> The task: Copy out each line of the data below in which "https" appears.

- - - - -

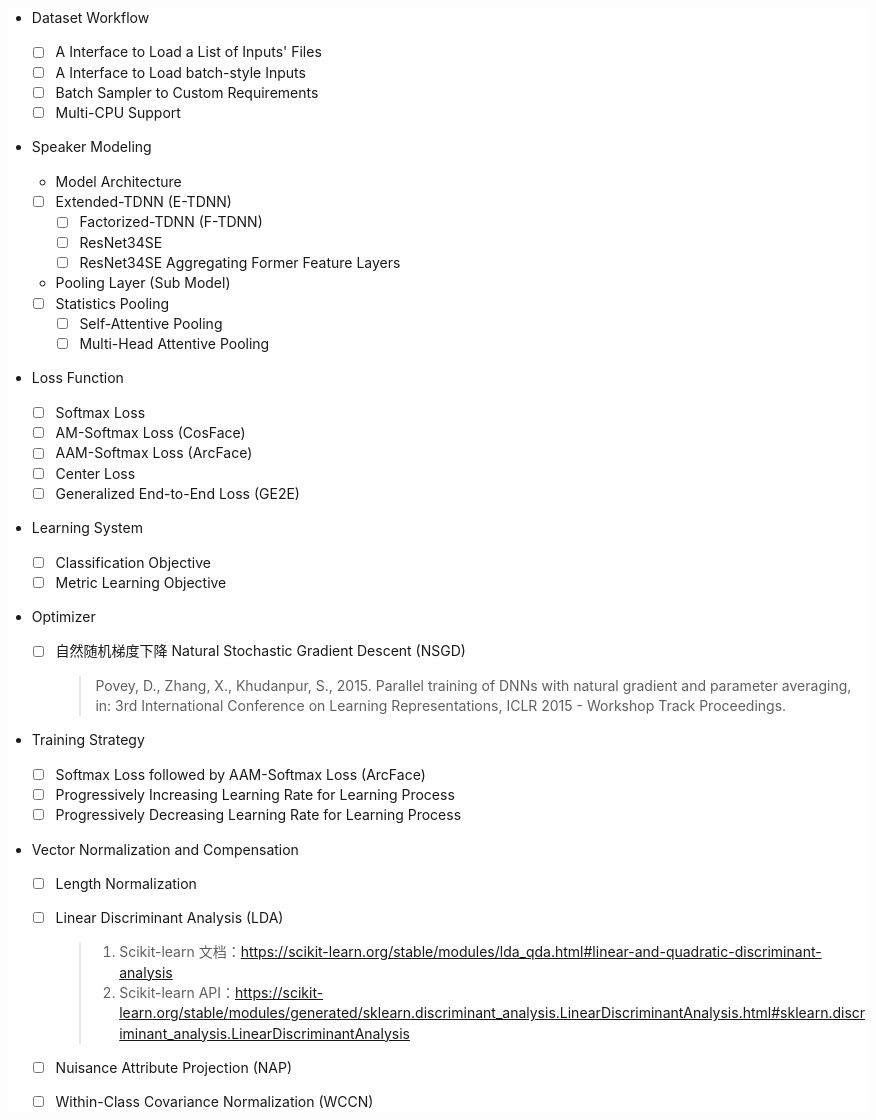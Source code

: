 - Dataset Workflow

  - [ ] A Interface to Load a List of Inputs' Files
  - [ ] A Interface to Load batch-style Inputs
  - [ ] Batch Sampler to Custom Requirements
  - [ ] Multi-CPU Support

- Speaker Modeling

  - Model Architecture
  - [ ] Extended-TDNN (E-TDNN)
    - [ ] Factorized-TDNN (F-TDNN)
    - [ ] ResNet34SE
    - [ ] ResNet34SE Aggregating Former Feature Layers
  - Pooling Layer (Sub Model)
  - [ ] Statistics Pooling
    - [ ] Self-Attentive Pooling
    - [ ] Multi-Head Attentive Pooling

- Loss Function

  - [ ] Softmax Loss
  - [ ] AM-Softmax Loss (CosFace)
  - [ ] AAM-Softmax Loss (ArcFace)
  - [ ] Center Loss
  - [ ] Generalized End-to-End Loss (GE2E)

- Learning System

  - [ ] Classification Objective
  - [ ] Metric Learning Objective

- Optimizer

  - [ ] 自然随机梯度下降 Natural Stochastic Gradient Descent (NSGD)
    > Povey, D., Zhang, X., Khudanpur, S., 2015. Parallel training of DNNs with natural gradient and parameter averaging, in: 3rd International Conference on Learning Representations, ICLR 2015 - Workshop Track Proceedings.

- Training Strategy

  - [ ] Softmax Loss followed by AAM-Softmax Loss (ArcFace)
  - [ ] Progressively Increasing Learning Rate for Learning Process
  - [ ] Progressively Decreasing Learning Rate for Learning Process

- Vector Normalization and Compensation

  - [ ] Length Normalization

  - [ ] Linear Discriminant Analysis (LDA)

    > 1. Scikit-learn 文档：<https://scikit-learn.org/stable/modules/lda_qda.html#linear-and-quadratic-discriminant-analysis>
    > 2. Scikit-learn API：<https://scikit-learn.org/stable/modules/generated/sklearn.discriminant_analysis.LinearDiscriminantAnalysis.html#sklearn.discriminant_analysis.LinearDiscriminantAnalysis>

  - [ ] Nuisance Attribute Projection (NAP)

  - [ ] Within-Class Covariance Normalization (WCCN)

- - - - -

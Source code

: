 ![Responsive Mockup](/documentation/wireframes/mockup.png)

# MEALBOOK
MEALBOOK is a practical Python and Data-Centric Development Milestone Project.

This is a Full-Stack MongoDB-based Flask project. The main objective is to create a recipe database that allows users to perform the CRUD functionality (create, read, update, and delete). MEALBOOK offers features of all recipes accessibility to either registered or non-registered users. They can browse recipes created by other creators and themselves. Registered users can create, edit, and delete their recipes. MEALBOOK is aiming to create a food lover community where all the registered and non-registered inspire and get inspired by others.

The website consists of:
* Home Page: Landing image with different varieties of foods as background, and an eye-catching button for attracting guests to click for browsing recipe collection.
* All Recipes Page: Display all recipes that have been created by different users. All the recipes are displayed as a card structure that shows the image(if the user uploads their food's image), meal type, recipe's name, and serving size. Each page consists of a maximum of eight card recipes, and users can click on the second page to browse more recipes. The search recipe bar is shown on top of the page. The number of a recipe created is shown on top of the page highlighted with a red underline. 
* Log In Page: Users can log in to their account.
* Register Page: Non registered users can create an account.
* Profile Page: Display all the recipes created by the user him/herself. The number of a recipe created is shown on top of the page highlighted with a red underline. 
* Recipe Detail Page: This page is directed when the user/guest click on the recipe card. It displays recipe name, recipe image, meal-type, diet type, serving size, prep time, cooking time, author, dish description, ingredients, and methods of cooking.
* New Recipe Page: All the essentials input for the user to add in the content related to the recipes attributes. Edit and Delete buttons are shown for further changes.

- - - - -

> Your response:
    > 1. Scikit-learn 文档：<https://scikit-learn.org/stable/modules/lda_qda.html#linear-and-quadratic-discriminant-analysis>
    > 2. Scikit-learn API：<https://scikit-learn.org/stable/modules/generated/sklearn.discriminant_analysis.LinearDiscriminantAnalysis.html#sklearn.discriminant_analysis.LinearDiscriminantAnalysis>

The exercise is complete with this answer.